> **TASK**
Whenever a line below includes the word "multicolumn", copy that line.

> **SUPPLIED RECORDS**

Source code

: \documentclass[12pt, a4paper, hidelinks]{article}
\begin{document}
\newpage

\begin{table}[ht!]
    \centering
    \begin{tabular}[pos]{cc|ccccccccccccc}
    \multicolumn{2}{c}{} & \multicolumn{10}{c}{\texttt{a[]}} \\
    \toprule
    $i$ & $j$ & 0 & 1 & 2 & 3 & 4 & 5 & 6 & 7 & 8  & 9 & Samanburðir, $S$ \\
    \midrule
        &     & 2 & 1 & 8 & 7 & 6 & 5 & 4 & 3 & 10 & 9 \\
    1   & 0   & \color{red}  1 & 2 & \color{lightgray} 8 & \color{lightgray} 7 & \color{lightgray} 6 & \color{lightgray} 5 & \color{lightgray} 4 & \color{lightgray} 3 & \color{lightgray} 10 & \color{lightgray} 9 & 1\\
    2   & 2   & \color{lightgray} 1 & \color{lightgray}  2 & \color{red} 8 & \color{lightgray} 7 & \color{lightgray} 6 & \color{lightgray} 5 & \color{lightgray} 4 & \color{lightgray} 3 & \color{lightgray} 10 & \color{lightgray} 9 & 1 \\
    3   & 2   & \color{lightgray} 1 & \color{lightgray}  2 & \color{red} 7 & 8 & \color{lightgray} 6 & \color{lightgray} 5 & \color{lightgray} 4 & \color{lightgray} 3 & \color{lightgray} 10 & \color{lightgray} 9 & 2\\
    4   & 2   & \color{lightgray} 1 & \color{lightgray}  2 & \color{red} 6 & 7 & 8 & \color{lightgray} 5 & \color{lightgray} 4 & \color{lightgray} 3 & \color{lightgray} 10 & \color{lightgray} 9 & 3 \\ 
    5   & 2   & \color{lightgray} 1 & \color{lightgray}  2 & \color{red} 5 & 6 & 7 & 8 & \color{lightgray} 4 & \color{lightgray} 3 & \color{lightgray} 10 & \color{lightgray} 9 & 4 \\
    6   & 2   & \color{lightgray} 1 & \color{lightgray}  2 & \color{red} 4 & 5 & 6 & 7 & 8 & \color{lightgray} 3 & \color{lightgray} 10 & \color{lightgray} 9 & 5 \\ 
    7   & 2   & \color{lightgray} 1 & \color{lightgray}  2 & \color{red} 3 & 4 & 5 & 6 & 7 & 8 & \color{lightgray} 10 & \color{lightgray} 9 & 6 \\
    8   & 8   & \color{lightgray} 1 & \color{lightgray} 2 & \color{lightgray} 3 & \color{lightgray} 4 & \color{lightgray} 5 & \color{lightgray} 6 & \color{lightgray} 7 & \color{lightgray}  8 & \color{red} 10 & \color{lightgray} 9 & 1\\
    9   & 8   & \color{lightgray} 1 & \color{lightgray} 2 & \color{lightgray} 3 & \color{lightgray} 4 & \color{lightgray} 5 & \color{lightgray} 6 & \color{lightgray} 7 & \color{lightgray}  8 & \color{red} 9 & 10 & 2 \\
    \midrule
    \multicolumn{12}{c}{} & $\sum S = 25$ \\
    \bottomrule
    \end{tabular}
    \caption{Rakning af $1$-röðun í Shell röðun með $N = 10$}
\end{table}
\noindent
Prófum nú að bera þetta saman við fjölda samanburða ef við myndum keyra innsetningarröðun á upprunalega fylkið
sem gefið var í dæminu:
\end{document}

> **RESPONSE TO THIS TASK**
    \multicolumn{2}{c}{} & \multicolumn{10}{c}{\texttt{a[]}} \\
    \multicolumn{12}{c}{} & $\sum S = 25$ \\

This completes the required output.